#### [Your objective]
If a line of the listing below contains the string "mezní", count it, then give the total by itself.

#### [Data for processing]
-------------------------

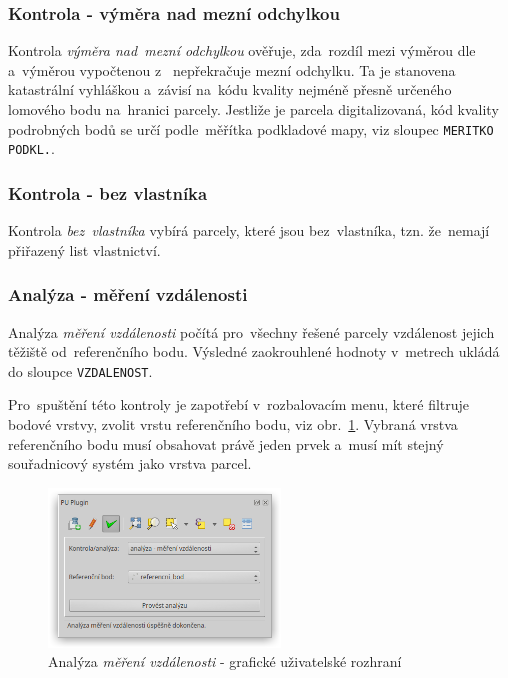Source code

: \subsubsection{Kontrola - výměra nad mezní odchylkou}
\label{manual_kontrola_vymera}

Kontrola \textit{výměra nad~mezní odchylkou} ověřuje, zda~rozdíl mezi výměrou dle~ a~výměrou vypočtenou z~ nepřekračuje mezní odchylku. Ta je stanovena katastrální vyhláškou a~závisí na~kódu kvality nejméně přesně určeného lomového bodu na~hranici parcely. Jestliže je parcela digitalizovaná, kód kvality podrobných bodů se určí podle~měřítka podkladové mapy, viz sloupec \texttt{MERITKO PODKL.}.

\subsubsection{Kontrola - bez vlastníka}
\label{manual_kontrola_bez_vlastnika}

Kontrola \textit{bez~vlastníka} vybírá parcely, které jsou bez~vlastníka, tzn. že~nemají přiřazený list vlastnictví.

\subsubsection{Analýza - měření vzdálenosti}
\label{manual_analyza_vzdalenosti}

Analýza \textit{měření vzdálenosti} počítá pro~všechny řešené parcely vzdálenost jejich těžiště od~referenčního bodu. Výsledné zaokrouhlené hodnoty v~metrech ukládá do sloupce \texttt{VZDALENOST}.

Pro~spuštění této kontroly je zapotřebí v~rozbalovacím menu, které filtruje bodové vrstvy, zvolit vrstu referenčního bodu, viz obr.~\ref{fig:manual_analyza_vzdalenosti_gui}. Vybraná vrstva referenčního bodu musí obsahovat právě jeden prvek a~musí mít stejný souřadnicový systém jako vrstva parcel.

	\begin{figure}[H]
		\centering
		\includegraphics[width=0.55\textwidth]{./pictures/analyza_vzdalenost.png}
		\caption[Analýza \textit{měření vzdálenosti} - grafické uživatelské rozhraní]{Analýza \textit{měření vzdálenosti} - grafické uživatelské rozhraní}
		\label{fig:manual_analyza_vzdalenosti_gui}
 	\end{figure}

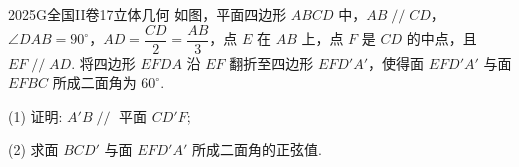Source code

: 
\begin{problem}{2025}{G}{全国II卷}{17}{立体几何}
如图，平面四边形 $ABCD$ 中，$AB \mathop{//} CD$，$\angle DAB = 90^\circ$，$AD=\dfrac{CD}{2}=\dfrac{AB}{3}$，点 $E$ 在 $AB$ 上，点 $F$ 是 $CD$ 的中点，且 $EF \mathop{//} AD$. 将四边形 $EFDA$ 沿 $EF$ 翻折至四边形 $EFD'A'$，使得面 $EFD'A'$ 与面 $EFBC$ 所成二面角为 $60^\circ$.

(1) 证明: $A'B \mathop{//}$ 平面 $CD'F$;

(2) 求面 $BCD'$ 与面 $EFD'A'$ 所成二面角的正弦值.
\end{problem}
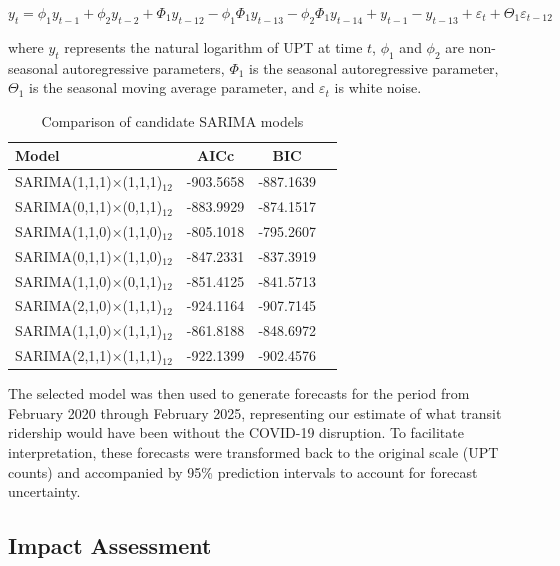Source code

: \documentclass[11pt]{article}
\begin{document}
\begin{equation}
y_t = \phi_1 y_{t-1} + \phi_2 y_{t-2} + \Phi_1 y_{t-12} - \phi_1\Phi_1 y_{t-13} - \phi_2\Phi_1 y_{t-14} + y_{t-1} - y_{t-13} + \varepsilon_t + \Theta_1 \varepsilon_{t-12}
\end{equation}

where $y_t$ represents the natural logarithm of UPT at time $t$, $\phi_1$ and $\phi_2$ are non-seasonal autoregressive parameters, $\Phi_1$ is the seasonal autoregressive parameter, $\Theta_1$ is the seasonal moving average parameter, and $\varepsilon_t$ is white noise.

\begin{table}[!ht]
\caption{Comparison of candidate SARIMA models}
\label{t:model_comparison}
\begin{center}
\begin{tabular}{lccc}
\hline
Model & AICc & BIC\\
\hline
SARIMA(1,1,1)×(1,1,1)$_{12}$ & -903.5658 & -887.1639 \\
SARIMA(0,1,1)×(0,1,1)$_{12}$ & -883.9929 & -874.1517 \\
SARIMA(1,1,0)×(1,1,0)$_{12}$ & -805.1018 & -795.2607 \\
SARIMA(0,1,1)×(1,1,0)$_{12}$ & -847.2331 & -837.3919 \\
SARIMA(1,1,0)×(0,1,1)$_{12}$ & -851.4125 & -841.5713 \\
SARIMA(2,1,0)×(1,1,1)$_{12}$ & -924.1164 & -907.7145 \\
SARIMA(1,1,0)×(1,1,1)$_{12}$ & -861.8188 & -848.6972 \\
SARIMA(2,1,1)×(1,1,1)$_{12}$ & -922.1399 & -902.4576 \\
\hline
\end{tabular}
\end{center}
\end{table}

The selected model was then used to generate forecasts for the period from February 2020 through February 2025, representing our estimate of what transit ridership would have been without the COVID-19 disruption. To facilitate interpretation, these forecasts were transformed back to the original scale (UPT counts) and accompanied by 95\% prediction intervals to account for forecast uncertainty.

\subsection{Impact Assessment}
\end{document}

-------------------------

#### [Solved problem]
2